» EXERCISE PROMPT: Please give the count of lines below with the string "FromFile" in them, and no other words.

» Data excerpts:
=== Begin Enclosure ===
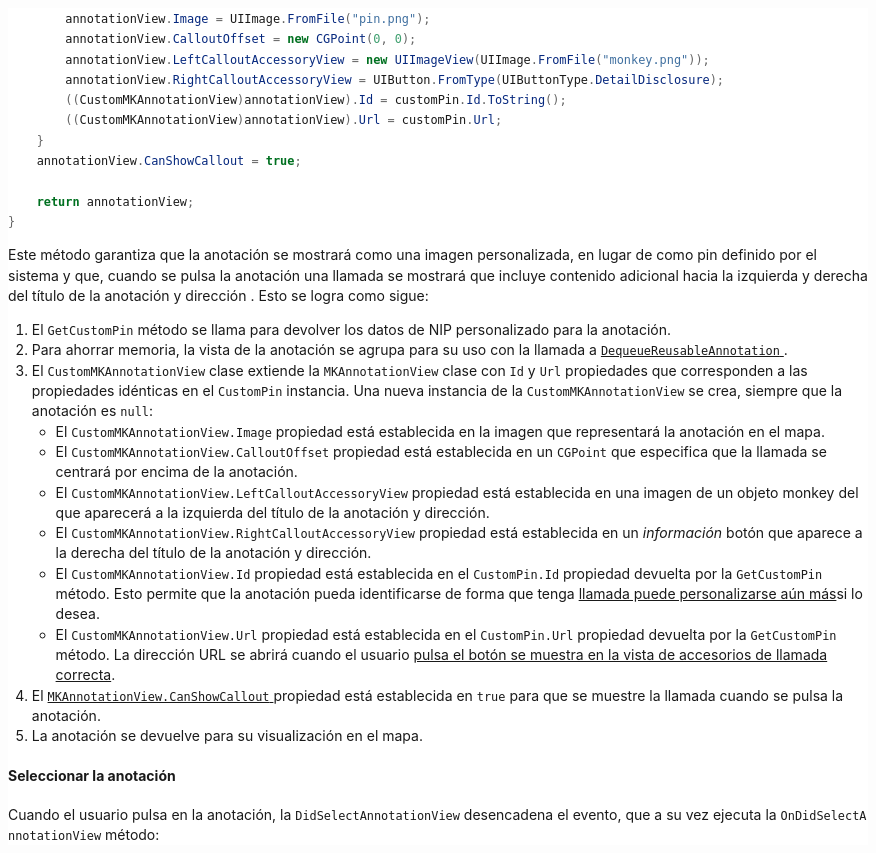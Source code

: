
 ```csharp
        annotationView.Image = UIImage.FromFile("pin.png");
        annotationView.CalloutOffset = new CGPoint(0, 0);
        annotationView.LeftCalloutAccessoryView = new UIImageView(UIImage.FromFile("monkey.png"));
        annotationView.RightCalloutAccessoryView = UIButton.FromType(UIButtonType.DetailDisclosure);
        ((CustomMKAnnotationView)annotationView).Id = customPin.Id.ToString();
        ((CustomMKAnnotationView)annotationView).Url = customPin.Url;
    }
    annotationView.CanShowCallout = true;

    return annotationView;
}
```

Este método garantiza que la anotación se mostrará como una imagen personalizada, en lugar de como pin definido por el sistema y que, cuando se pulsa la anotación una llamada se mostrará que incluye contenido adicional hacia la izquierda y derecha del título de la anotación y dirección . Esto se logra como sigue:

1. El `GetCustomPin` método se llama para devolver los datos de NIP personalizado para la anotación.
1. Para ahorrar memoria, la vista de la anotación se agrupa para su uso con la llamada a [ `DequeueReusableAnnotation` ](https://developer.xamarin.com/api/member/MapKit.MKMapView.DequeueReusableAnnotation/(System.String)/).
1. El `CustomMKAnnotationView` clase extiende la `MKAnnotationView` clase con `Id` y `Url` propiedades que corresponden a las propiedades idénticas en el `CustomPin` instancia. Una nueva instancia de la `CustomMKAnnotationView` se crea, siempre que la anotación es `null`:
    - El `CustomMKAnnotationView.Image` propiedad está establecida en la imagen que representará la anotación en el mapa.
    - El `CustomMKAnnotationView.CalloutOffset` propiedad está establecida en un `CGPoint` que especifica que la llamada se centrará por encima de la anotación.
    - El `CustomMKAnnotationView.LeftCalloutAccessoryView` propiedad está establecida en una imagen de un objeto monkey del que aparecerá a la izquierda del título de la anotación y dirección.
    - El `CustomMKAnnotationView.RightCalloutAccessoryView` propiedad está establecida en un *información* botón que aparece a la derecha del título de la anotación y dirección.
    - El `CustomMKAnnotationView.Id` propiedad está establecida en el `CustomPin.Id` propiedad devuelta por la `GetCustomPin` método. Esto permite que la anotación pueda identificarse de forma que tenga [llamada puede personalizarse aún más](#Selecting_the_Annotation)si lo desea.
    - El `CustomMKAnnotationView.Url` propiedad está establecida en el `CustomPin.Url` propiedad devuelta por la `GetCustomPin` método. La dirección URL se abrirá cuando el usuario [pulsa el botón se muestra en la vista de accesorios de llamada correcta](#Tapping_on_the_Right_Callout_Accessory_View).
1. El [ `MKAnnotationView.CanShowCallout` ](https://developer.xamarin.com/api/property/MapKit.MKAnnotationView.CanShowCallout/) propiedad está establecida en `true` para que se muestre la llamada cuando se pulsa la anotación.
1. La anotación se devuelve para su visualización en el mapa.

<a name="Selecting_the_Annotation" />

#### <a name="selecting-the-annotation"></a>Seleccionar la anotación

Cuando el usuario pulsa en la anotación, la `DidSelectAnnotationView` desencadena el evento, que a su vez ejecuta la `OnDidSelectAnnotationView` método:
=== End Enclosure ===
» SOLUTION FOR THIS PROBLEM: 2